WordPress is an open-source content management system (CMS) for building and managing websites. It solves the problem of creating websites without writing code, providing a user-friendly interface for publishing content, managing media, and extending functionality through themes and plugins.
This template pre-wires WordPress with a MySQL database, configures persistent SSD storage via Render Disks for your uploads and content, and sets all the database connection variables automatically. Instead of manually provisioning a database, configuring Docker volumes, and wiring environment variables yourself, you get a working WordPress stack with one click.
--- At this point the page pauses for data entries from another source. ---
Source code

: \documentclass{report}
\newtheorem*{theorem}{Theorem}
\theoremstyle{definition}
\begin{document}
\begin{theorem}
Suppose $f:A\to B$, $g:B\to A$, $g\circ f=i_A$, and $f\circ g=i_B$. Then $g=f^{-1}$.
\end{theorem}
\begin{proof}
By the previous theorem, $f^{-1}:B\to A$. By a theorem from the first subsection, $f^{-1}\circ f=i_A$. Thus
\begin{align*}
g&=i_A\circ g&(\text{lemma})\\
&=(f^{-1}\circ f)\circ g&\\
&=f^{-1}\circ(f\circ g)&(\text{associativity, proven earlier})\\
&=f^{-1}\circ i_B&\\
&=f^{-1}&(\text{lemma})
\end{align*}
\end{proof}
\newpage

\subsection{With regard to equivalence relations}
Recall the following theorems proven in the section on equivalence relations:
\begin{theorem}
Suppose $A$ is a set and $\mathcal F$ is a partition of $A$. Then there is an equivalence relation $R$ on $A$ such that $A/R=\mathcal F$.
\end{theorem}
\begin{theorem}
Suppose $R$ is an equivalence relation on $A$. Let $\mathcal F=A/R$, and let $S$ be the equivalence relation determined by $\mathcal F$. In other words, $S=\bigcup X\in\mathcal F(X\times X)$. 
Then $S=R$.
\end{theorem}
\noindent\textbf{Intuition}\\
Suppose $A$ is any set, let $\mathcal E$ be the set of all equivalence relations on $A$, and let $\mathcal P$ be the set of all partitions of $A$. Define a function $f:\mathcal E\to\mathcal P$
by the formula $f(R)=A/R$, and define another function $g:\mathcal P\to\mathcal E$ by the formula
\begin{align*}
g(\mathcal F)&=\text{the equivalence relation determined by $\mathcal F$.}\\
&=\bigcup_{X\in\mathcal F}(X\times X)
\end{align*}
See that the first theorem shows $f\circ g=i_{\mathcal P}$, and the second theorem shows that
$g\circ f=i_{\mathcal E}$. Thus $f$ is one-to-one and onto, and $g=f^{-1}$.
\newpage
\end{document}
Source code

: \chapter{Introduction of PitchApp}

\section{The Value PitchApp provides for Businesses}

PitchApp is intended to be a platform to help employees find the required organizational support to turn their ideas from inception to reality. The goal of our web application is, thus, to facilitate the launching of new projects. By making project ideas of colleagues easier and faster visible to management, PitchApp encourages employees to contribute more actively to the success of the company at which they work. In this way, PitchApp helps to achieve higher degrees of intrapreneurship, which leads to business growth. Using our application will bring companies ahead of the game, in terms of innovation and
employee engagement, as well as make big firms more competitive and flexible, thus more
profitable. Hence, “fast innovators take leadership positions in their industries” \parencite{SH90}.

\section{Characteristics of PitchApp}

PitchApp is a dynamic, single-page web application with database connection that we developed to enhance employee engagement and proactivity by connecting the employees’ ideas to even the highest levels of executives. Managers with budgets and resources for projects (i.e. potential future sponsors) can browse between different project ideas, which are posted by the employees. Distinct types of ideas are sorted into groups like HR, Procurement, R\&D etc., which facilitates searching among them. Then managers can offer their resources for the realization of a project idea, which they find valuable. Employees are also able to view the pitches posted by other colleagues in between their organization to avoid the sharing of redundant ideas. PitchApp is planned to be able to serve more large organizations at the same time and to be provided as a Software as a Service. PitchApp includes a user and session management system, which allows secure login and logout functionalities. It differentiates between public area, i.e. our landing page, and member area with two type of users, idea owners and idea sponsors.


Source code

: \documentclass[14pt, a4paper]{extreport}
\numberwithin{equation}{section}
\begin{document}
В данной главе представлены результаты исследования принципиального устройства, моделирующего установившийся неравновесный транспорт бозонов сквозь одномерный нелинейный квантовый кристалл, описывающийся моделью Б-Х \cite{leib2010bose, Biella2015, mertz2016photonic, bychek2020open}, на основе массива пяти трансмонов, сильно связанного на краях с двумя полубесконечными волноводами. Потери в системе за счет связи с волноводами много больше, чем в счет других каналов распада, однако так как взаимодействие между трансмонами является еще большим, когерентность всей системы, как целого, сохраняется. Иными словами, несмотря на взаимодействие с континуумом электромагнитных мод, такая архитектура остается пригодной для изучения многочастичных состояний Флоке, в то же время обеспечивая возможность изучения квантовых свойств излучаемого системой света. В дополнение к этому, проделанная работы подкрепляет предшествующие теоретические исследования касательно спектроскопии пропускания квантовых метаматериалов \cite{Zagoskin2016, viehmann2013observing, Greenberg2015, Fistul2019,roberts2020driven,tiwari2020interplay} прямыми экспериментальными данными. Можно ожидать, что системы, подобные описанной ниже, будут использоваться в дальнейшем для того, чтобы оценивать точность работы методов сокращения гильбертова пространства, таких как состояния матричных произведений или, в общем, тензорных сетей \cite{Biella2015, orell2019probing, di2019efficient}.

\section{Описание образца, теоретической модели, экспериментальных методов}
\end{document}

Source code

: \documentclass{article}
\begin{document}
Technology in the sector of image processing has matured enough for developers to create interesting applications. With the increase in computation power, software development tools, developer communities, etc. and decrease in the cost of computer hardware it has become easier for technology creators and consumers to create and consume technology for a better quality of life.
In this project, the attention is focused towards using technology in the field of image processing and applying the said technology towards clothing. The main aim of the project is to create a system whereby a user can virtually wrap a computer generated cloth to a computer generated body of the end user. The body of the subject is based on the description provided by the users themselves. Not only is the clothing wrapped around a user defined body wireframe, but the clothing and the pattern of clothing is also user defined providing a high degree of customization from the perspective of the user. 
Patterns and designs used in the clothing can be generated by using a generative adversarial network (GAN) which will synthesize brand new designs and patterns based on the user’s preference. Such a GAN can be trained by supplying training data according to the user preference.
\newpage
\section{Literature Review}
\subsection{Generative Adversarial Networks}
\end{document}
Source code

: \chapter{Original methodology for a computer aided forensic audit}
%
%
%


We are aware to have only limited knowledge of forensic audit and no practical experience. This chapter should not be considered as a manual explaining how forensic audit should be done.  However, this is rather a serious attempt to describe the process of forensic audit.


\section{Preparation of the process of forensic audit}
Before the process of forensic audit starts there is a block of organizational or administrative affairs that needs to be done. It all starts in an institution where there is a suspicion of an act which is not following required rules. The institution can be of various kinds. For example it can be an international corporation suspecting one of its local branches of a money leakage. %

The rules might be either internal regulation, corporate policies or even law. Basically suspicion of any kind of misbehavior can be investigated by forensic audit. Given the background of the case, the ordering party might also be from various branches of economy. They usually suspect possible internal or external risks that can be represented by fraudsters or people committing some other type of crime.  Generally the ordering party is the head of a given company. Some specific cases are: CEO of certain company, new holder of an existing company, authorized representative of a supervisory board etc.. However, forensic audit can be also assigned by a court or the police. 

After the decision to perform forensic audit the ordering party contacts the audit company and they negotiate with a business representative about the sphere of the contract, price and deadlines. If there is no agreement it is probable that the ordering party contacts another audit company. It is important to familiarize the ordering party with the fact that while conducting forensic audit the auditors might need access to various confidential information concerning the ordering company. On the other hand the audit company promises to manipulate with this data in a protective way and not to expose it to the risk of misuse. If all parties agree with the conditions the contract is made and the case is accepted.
Render Disks ensure your media files persist across deploys without needing to manage external storage services.
Architecture
What you can build
You'll have a fully functional WordPress site with persistent storage for your uploads and a MySQL database backing it. From there you can install themes, add plugins, and manage content through the standard WordPress admin dashboard—no additional infrastructure setup required.
Key features
- Official Docker Image: Uses the official WordPress Docker image from Docker Hub for reliable, maintained container builds.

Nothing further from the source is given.